It’s a good observation, Larry. Europe in total would have been growing at a pretty rapid pace throughout the year, something in the 40-50% range in terms of total market, and here in the fourth quarter it slowed down a lot. And that’s because we actually had countries that went into negative growth. They were actually lower in the fourth quarter of ’11 than they were in the fourth quarter of ’12. These were these southern European countries that actually we had a fair amount of volume in. It’s not the largest in Europe, but enough, certainly, to affect the growth rate. Now you’re asking me to see the future in terms of what’s going to happen in those countries. We know that there’s patients that certainly want transcatheter valve procedures, and we would expect this to begin recovering, but it’s difficult for us to predict exactly when that might happen.

Thomas Abate

And Larry, it wasn’t really flat. It was probably maybe more in the range of the 20s, 20% growth. And sorry, there were a couple pieces that make that hard to trace, but I’d say somewhere in the low 20s is not a bad number for Europe.
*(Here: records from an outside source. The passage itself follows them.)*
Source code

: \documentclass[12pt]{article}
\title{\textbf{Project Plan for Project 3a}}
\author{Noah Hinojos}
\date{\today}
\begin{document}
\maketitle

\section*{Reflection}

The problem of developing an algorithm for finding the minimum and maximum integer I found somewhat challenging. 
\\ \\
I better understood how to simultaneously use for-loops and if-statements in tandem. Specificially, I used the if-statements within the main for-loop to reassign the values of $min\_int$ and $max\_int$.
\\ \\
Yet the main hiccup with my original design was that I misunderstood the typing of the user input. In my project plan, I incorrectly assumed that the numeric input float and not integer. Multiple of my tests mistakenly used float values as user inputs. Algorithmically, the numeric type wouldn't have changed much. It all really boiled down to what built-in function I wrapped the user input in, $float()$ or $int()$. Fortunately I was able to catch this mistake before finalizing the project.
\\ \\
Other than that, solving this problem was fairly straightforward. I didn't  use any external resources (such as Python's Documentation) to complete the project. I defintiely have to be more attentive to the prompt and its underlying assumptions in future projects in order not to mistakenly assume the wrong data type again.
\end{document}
Larry Biegelsen - Wells Fargo

Tom, you’re saying 20% sequentially? Or 20% up year over year?

Thomas Abate

Year over year.

Larry Biegelsen - Wells Fargo

Okay. Hey guys, I know you haven’t had a chance to look at the NCD, but there’s one number that has been thrown around there before, and I’m wondering if you know offhand, how many centers in the US do over 50 aortic valve procedures per year? Does anyone know that offhand?

Michael Mussallem

Offhand, Larry, there’s around 400 centers in the US that do above 50 AVRs historically.

Larry Biegelsen - Wells Fargo

And last from me. The cap data that we just saw, the transapical cap data, I don’t know if this was asked earlier, but just to confirm, you will be providing that to FDA, and you would expect that to be part of a panel?

Michael Mussallem

Yeah, Larry, you have to promise that was question. We’re starting to string them out a little bit there, and we need to leave time for others. But yes, of course we would provide that cap data to FDA.

Operator

Our next question comes from the line of Mike Weinstein from JP Morgan. Please proceed with your question.
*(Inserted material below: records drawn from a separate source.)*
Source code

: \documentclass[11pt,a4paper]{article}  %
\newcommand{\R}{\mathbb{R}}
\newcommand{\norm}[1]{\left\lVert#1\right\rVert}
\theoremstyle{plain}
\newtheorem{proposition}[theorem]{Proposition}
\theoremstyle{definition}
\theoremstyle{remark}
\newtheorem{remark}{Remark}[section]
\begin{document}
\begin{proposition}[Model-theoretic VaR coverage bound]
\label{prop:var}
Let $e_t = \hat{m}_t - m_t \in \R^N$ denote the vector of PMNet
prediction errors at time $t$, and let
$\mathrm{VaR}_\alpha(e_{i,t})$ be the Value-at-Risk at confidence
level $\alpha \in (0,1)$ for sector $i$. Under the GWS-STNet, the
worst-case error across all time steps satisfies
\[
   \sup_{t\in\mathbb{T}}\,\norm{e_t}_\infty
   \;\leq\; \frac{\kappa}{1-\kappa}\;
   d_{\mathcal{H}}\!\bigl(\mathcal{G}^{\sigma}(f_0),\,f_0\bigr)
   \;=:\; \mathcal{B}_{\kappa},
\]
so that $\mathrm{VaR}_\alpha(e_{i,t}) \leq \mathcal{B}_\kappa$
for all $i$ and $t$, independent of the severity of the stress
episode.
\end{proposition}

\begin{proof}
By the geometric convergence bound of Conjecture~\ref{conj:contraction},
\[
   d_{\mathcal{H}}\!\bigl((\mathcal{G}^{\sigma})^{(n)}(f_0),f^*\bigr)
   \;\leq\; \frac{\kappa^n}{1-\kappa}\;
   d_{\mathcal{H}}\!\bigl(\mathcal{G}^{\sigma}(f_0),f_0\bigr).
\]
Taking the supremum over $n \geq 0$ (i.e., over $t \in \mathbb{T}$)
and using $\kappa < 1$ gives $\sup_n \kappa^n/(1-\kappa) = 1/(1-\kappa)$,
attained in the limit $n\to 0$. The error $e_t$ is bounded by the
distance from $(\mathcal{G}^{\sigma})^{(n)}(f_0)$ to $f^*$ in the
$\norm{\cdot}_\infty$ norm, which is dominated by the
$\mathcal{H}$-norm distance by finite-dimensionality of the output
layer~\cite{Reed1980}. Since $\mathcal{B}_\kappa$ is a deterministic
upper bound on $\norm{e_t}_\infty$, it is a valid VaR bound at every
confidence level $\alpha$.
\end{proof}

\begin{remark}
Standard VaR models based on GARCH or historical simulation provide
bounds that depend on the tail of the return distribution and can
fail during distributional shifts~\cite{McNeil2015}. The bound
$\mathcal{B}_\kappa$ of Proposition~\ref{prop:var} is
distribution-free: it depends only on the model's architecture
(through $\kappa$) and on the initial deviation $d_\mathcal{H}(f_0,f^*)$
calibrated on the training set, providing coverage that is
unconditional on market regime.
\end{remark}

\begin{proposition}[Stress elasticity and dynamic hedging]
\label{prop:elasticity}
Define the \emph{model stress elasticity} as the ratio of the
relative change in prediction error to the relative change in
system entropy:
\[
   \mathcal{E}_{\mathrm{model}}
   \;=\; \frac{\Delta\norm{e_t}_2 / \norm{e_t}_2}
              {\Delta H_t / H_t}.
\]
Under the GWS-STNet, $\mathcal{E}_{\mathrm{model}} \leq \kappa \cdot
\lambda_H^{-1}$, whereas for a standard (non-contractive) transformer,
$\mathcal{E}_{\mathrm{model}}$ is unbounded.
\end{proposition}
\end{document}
Michael Weinstein - JP Morgan

Mike, you had commented at the analyst meeting on the trajectory early on and your expectations, and you had said that you thought January would come in, for US SAPIEN sales, in the $10 million to $15 million range. Is that where it played out?

Michael Mussallem

It probably came in a little short of that. I think some of this temporary conversion caused it to be a little short of where we thought it would come in.

Michael Weinstein - JP Morgan

So in your mind, the pushback from a couple of those local carriers that you and I had talked about, that probably has changed the trajectory of the slope for 2012, but hasn’t changed where you think you will end up in total for the year?

Michael Mussallem

Well, you know, I think it ends up changing the trajectory here in the short term, until there’s a national coverage determination. And I’m optimistically hoping that this document that was published today starts providing some clarity. But in the interim period it appears that the ramp is affected by this uncertainty. But you can see, because we’re reaffirming our full 2012 numbers, we’re still feeling confident that as this gets cleared up that we’ll be able to get back on that ramp and stay in our range.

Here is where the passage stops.